» RECORD EXTRACTS

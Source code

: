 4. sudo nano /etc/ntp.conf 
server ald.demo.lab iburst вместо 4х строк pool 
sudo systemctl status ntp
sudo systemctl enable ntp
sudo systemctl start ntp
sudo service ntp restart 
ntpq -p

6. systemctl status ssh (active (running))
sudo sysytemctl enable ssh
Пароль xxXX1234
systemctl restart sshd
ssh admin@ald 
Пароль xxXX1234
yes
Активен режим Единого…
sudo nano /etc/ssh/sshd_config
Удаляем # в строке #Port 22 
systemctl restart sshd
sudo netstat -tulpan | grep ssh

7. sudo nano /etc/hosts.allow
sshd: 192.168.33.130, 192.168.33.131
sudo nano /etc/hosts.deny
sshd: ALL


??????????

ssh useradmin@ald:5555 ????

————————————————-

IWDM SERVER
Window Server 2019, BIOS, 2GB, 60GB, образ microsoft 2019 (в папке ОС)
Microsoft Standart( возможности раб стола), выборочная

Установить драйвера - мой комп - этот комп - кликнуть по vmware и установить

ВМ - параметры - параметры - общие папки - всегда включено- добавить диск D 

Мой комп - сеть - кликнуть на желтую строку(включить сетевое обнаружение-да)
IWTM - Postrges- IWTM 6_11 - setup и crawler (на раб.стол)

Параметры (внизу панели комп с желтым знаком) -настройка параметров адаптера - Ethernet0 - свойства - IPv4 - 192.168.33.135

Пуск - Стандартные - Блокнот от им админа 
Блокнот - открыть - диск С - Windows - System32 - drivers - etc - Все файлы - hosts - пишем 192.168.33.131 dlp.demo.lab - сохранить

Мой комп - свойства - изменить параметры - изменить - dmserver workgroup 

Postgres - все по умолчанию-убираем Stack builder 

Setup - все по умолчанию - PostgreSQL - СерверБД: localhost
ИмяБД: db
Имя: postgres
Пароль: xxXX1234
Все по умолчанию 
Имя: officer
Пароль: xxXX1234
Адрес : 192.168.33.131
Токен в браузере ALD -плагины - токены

» YOUR ASSIGNMENT
For the word "умолчанию", find all matching lines in the entries above and copy them out.

» WRITTEN RESPONSE
Postgres - все по умолчанию-убираем Stack builder 
Setup - все по умолчанию - PostgreSQL - СерверБД: localhost
Все по умолчанию 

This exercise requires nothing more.